On the Unspoken Issues: “Everything has been put into action to be accomplished by the teachers and the schools. The entire burden is on us.--- In all the newspapers and press releases and theories proposed, the idea touted is that if the teachers change, improve, comply, then students will progress better than ever before. First, this idea is insulting to all of us because it negates what we have accomplished in all the years we have taught. Second it is a faulty “if/then” because there is MUCH, MUCH more to the equation than just teachers teaching. The unspoken issues that no one wants to utter are these: 1. Despite our best efforts, in reality some students are simply more capable than others, as is true and has been true for time and eternity in every place on this earth. 2. Many, many students have unconcerned parents who have, by the very nature of their faulty parenting handicapped their children long before they enter school. If I remember my educational psychology, the first three years of a child's life are pivotal ----- Many children are not being spoken to, read to, introduced to concepts and ideas in those years. Their learning only begins when they enter school, and at that point, a large deficit already exists. Even than, many parents don't concern themselves about homework, tests, projects or valuing school. I am weary of hearing “Every child deserves a great teacher”. How about “Every child deserves a great parent?” Yet we are expected to reach and teach children, to get them to score well on tests, to get them to achieve, despite every roadblock imaginable. These issues are unspoken because you all can't make policies for those matters, but you have many policies in place to control, demean, and blame us.”

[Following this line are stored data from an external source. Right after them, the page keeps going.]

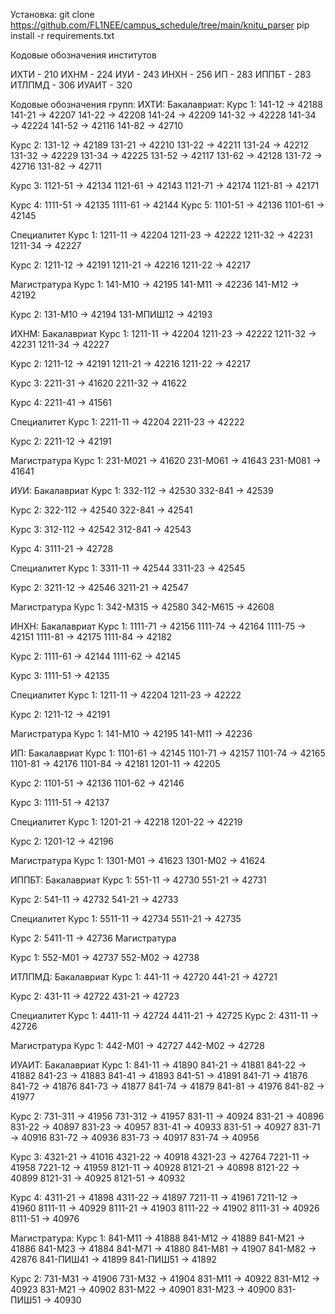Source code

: Установка:
git clone https://github.com/FL1NEE/campus_schedule/tree/main/knitu_parser
pip install -r requirements.txt

Кодовые обозначения  институтов

ИХТИ - 210
ИХНМ - 224
ИУИ - 243
ИНХН - 256
ИП - 283
ИППБТ - 283
ИТЛПМД - 306
ИУАИТ - 320

Кодовые обозначения групп:
ИХТИ:
Бакалавриат:
Курс 1:
141-12 → 42188
141-21 → 42207
141-22 → 42208
141-24 → 42209
141-32 → 42228
141-34 → 42224
141-52 → 42116
141-82 → 42710

Курс 2:
131-12 → 42189
131-21 → 42210
131-22 → 42211
131-24 → 42212
131-32 → 42229
131-34 → 42225
131-52 → 42117
131-62 → 42128
131-72 → 42716
131-82 → 42711

Курс 3:
1121-51 → 42134
1121-61 → 42143
1121-71 → 42174
1121-81 → 42171

Курс 4:
1111-51 → 42135
1111-61 → 42144
Курс 5:
1101-51 → 42136
1101-61 → 42145

Специалитет
Курс 1:
1211-11 → 42204
1211-23 → 42222
1211-32 → 42231
1211-34 → 42227

Курс 2:
1211-12 → 42191
1211-21 → 42216
1211-22 → 42217

Магистратура
Курс 1:
141-М10 → 42195
141-М11 → 42236
141-М12 → 42192

Курс 2:
131-М10 → 42194
131-МПИШ12 → 42193

ИХНМ:
Бакалавриат
Курс 1:
1211-11 → 42204
1211-23 → 42222
1211-32 → 42231
1211-34 → 42227

Курс 2:
1211-12 → 42191
1211-21 → 42216
1211-22 → 42217

Курс 3:
2211-31 → 41620
2211-32 → 41622

Курс 4:
2211-41 → 41561

Специалитет
Курс 1:
2211-11 → 42204
2211-23 → 42222

Курс 2:
2211-12 → 42191

Магистратура
Курс 1:
231-М021 → 41620
231-М061 → 41643
231-М081 → 41641

ИУИ:
Бакалавриат
Курс 1:
332-112 → 42530
332-841 → 42539

Курс 2:
322-112 → 42540
322-841 → 42541

Курс 3:
312-112 → 42542
312-841 → 42543

Курс 4:
3111-21 → 42728

Специалитет
Курс 1:
3311-11 → 42544
3311-23 → 42545

Курс 2:
3211-12 → 42546
3211-21 → 42547

Магистратура
Курс 1:
342-М315 → 42580
342-М615 → 42608

ИНХН:
Бакалавриат
Курс 1:
1111-71 → 42156
1111-74 → 42164
1111-75 → 42151
1111-81 → 42175
1111-84 → 42182

Курс 2:
1111-61 → 42144
1111-62 → 42145

Курс 3:
1111-51 → 42135

Специалитет
Курс 1:
1211-11 → 42204
1211-23 → 42222

Курс 2:
1211-12 → 42191

Магистратура
Курс 1:
141-М10 → 42195
141-М11 → 42236

ИП:
Бакалавриат
Курс 1:
1101-61 → 42145
1101-71 → 42157
1101-74 → 42165
1101-81 → 42176
1101-84 → 42181
1201-11 → 42205

Курс 2:
1101-51 → 42136
1101-62 → 42146

Курс 3:
1111-51 → 42137

Специалитет
Курс 1:
1201-21 → 42218
1201-22 → 42219

Курс 2:
1201-12 → 42196

Магистратура
Курс 1:
1301-М01 → 41623
1301-М02 → 41624

ИППБТ:
Бакалавриат
Курс 1:
551-11 → 42730
551-21 → 42731

Курс 2:
541-11 → 42732
541-21 → 42733

Специалитет
Курс 1:
5511-11 → 42734
5511-21 → 42735

Курс 2:
5411-11 → 42736
Магистратура

Курс 1:
552-М01 → 42737
552-М02 → 42738

ИТЛПМД:
Бакалавриат
Курс 1:
441-11 → 42720
441-21 → 42721

Курс 2:
431-11 → 42722
431-21 → 42723

Специалитет
Курс 1:
4411-11 → 42724
4411-21 → 42725
Курс 2:
4311-11 → 42726

Магистратура
Курс 1:
442-М01 → 42727
442-М02 → 42728

ИУАИТ:
Бакалавриат
Курс 1:
841-11 → 41890
841-21 → 41881
841-22 → 41882
841-23 → 41883
841-41 → 41893
841-51 → 41891
841-71 → 41876
841-72 → 41876
841-73 → 41877
841-74 → 41879
841-81 → 41976
841-82 → 41977

Курс 2:
731-311 → 41956
731-312 → 41957
831-11 → 40924
831-21 → 40896
831-22 → 40897
831-23 → 40957
831-41 → 40933
831-51 → 40927
831-71 → 40916
831-72 → 40936
831-73 → 40917
831-74 → 40956

Курс 3:
4321-21 → 41016
4321-22 → 40918
4321-23 → 42764
7221-11 → 41958
7221-12 → 41959
8121-11 → 40928
8121-21 → 40898
8121-22 → 40899
8121-31 → 40925
8121-51 → 40932

Курс 4:
4311-21 → 41898
4311-22 → 41897
7211-11 → 41961
7211-12 → 41960
8111-11 → 40929
8111-21 → 41903
8111-22 → 41902
8111-31 → 40926
8111-51 → 40976

Магистратура:
Курс 1:
841-М11 → 41888
841-М12 → 41889
841-М21 → 41886
841-М23 → 41884
841-М71 → 41880
841-М81 → 41907
841-М82 → 42876
841-ПИШ41 → 41899
841-ПИШ51 → 41892

Курс 2:
731-М31 → 41906
731-М32 → 41904
831-М11 → 40922
831-М12 → 40923
831-М21 → 40902
831-М22 → 40901
831-М23 → 40900
831-ПИШ51 → 40930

Ms Guillory wraps up with the following:
“Teachers are extremely capable, talented, intelligent, organized, energetic, and devoted. But NO ONE has the magic to do all that is being asked of us. It is an impossible task. We are sitting ducks, being set up to fail. We know this and yet sill we fearfully and wearily forge ahead. That's what we do. But your policies and attitudes toward teachers are killing us and killing the future of education. The best teachers are opting to get out. It isn't that they are lazy or ineffective. It is that they realize the impossibility of the situation. They (we) realize how little faith you have in us and our desire to be individual, creative, unique teachers who don't need to be scored according to an unrealistic recipe that takes away our ability to teach as we deem fit for particular days and lessons. I still have a lot of enthusiasm within and I love to teach, but I can't fight this fight. I am defeated. This is what this year has done.

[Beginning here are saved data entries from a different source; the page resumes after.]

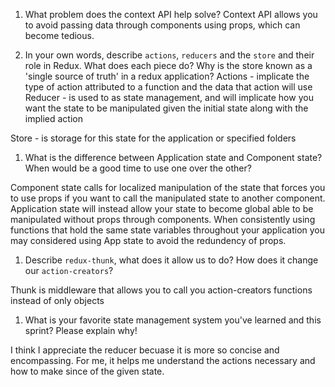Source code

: 1. What problem does the context API help solve? 
Context API allows you to avoid passing data through components using props, which can become tedious.

1. In your own words, describe `actions`, `reducers` and the `store` and their role in Redux. What does each piece do? Why is the store known as a 'single source of truth' in a redux application?
Actions - implicate the type of action attributed to a function and the data that action will use
Reducer - is used to as state management, and will implicate how you want the state to be manipulated given the initial state along with the implied action

Store - is storage for this state for the application or specified folders

1. What is the difference between Application state and Component state? When would be a good time to use one over the other?

Component state calls for localized manipulation of the state that forces you to use props if you want to call the manipulated state to another component. Application state will instead allow your state to become global able to be manipulated without props through components. When consistently using functions that hold the same state variables throughout your application you may considered using App state to avoid the redundency of props.


1. Describe `redux-thunk`, what does it allow us to do? How does it change our `action-creators`?

Thunk is middleware that allows you to call you action-creators functions instead of only objects


1. What is your favorite state management system you've learned and this sprint? Please explain why!

I think I appreciate the reducer  becuase it is more so concise and encompassing. For me, it helps me understand the actions necessary and how to make since of the given state.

If you were truly concerned about improving Louisiana education, you would have not bombarded schools with so many enormous changes at once. I have not even mentioned all the day to day regular elements of the job of being a teacher. Please come and teach for a week. Gather, plan, show up, teach, assist, differentiate, pull duty, complete paperwork, trouble shoot, discipline, counsel, evaluate, be evaluated, tutor, monitor, contact parents, grade papers. Then do it all again the next day. Walk in the shoes of those you judge so harshly.”

Yours truly,
Terri Guillory

My holiday wish: That in the new year, our teachers, school administrators, and other education professionals will be recognized and treated as the wonderful, creative and dedicated professionals they have always been.